All three trucks stop together at a vantage point which looks out across the huge collapsed caldera of Ngorongoro Crater, the diameter of which is almost twenty kilometres and the basin floor is approximately twenty six thousand hectares or one hundred square miles. I’d have never realised those figures just by looking but Dennis tells us and it’s his job to know such pertinent facts. He says that the Crater ‘has the largest concentration of wildlife in the world.’ and estimates that twenty odd thousand large mammals inhabit it. ‘Maybe more.’ he says looking over the rim. I’m hopeful of seeing some.

 

A weathered brass placard set in stone records all those whom have given their lives to protect the wildlife of the crater and it makes me sad to see all those who fell to a poachers gun. Behind, some huge stretching vista, devestating eruptions created this landscape eons ago and it is believed this volcano was larger than Kilimanjaro. I get the Nikon out with the 28mm F2.8 wideangle and fire off some shots knowing that whatever I take so will I never do it justice. Approaching the edge it becomes apparent that the boundary between solid surface on which I stand and tree canopies below is poorly defined: there are no fences here.
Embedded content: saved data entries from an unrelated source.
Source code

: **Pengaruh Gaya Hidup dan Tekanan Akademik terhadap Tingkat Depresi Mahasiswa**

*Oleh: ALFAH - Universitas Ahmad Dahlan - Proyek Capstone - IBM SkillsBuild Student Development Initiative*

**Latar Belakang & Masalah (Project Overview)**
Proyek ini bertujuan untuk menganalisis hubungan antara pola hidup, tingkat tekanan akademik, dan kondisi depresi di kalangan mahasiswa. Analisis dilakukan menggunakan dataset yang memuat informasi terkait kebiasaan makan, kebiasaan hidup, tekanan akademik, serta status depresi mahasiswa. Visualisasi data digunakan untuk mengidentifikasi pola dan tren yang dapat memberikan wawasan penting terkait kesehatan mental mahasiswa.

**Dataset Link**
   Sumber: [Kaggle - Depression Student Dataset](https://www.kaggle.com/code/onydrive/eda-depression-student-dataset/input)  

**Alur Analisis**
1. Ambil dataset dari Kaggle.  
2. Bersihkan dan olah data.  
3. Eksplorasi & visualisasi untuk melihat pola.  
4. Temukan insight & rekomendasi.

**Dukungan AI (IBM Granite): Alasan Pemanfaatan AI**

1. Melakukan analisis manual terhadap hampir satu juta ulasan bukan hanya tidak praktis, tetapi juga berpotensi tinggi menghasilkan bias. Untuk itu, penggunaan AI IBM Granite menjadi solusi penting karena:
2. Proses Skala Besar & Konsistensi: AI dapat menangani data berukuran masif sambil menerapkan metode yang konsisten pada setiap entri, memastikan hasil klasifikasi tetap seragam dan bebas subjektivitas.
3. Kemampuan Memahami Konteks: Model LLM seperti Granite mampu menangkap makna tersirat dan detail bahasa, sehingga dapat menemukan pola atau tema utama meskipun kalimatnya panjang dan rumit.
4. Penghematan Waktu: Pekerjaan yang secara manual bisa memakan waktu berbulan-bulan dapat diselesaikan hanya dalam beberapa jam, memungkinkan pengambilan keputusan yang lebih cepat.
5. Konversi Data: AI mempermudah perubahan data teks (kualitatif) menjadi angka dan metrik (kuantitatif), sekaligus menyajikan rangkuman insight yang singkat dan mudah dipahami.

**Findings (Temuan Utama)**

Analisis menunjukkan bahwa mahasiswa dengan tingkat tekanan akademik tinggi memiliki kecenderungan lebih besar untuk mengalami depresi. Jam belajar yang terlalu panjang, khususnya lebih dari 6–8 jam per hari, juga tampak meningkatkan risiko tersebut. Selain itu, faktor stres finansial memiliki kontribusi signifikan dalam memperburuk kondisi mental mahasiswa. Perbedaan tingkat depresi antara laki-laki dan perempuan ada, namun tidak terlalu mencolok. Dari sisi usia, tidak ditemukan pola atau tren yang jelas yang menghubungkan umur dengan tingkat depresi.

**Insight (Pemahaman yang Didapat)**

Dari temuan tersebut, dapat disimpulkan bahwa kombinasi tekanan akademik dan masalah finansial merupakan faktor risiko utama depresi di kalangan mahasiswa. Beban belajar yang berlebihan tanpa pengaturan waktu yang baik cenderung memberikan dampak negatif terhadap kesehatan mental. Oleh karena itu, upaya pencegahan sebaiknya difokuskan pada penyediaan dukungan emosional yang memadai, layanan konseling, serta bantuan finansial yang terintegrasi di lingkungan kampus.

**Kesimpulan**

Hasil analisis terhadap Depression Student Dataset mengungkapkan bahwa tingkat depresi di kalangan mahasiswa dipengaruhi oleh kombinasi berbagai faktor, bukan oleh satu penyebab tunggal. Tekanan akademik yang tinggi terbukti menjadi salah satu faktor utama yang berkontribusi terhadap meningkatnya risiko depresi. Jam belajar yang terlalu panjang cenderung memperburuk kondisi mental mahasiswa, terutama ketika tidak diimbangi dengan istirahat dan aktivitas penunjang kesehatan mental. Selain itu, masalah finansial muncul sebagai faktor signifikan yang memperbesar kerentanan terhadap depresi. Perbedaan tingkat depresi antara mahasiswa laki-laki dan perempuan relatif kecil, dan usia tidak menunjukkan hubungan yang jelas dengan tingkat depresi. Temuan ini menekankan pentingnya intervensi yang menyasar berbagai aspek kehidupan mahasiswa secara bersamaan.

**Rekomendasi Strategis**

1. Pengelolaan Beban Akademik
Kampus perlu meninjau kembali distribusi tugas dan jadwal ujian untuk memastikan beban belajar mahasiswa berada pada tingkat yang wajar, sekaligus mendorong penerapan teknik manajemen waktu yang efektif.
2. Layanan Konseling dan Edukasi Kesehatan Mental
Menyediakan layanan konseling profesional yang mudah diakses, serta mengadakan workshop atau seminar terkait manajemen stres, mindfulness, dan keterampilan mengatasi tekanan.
I could just step off and fall.

 

I can see that there is a large lake, Dennis sees me looking and says ‘Lake Magadi.’ but mostly I see grassland and plains, a few small forested areas. Dark dots moving around in herds and these are the antelope, the wildebeest, the zebras. Solitary groups with much fewer animals and I am thinking buffalo and elephant. Dennis says that within the crater itself we will only see bull elephants because with the steep sides females will not venture down into it with their calves. Hence when it comes to mating the bulls have to make the effort and climb up – it doesn’t come easy for them. Someone laughs at his joke. I don’t look round. For the same reason we will not see giraffe – the steep sides make it impossible for them to climb down and he says there are not the acacia thorn trees to support them anyway: no food, no giraffes. Somewhere hidden down there are the lions. Leopards. The rhinos. Even through the binoculars I cannot make out what everything is. And the most visible animal despite its small in proportion numbers is us. The humans. White 4x4s drive on the tracks, great clouds of dust thrown up by their tyres slowly dispersing behind them. I watch three or four hurry in convoy, look further down the direction in which they travel and see some others bunched up. I know what this means. Somewhere close something is happening and I want to be down there watching it too, not here. I’m urgent to start, impatient so I am. But before we move off again Ibrahim dismantles the roof and we help him fold the fiberglass panels back, fix them down. I tell him to wait a moment and then I’m tying my still damp underwear to the roofrack, socks – stuff that wasn’t yet dry from having been washed in the bath yesterday. And then we set out to catch the others up, Dutch and his girlfriend, Elisabete and I standing barefeet on the seats, heads out through the open roof hatches, wind fierce in our faces, sun warm on our skin. We were about to descend into the crater itself.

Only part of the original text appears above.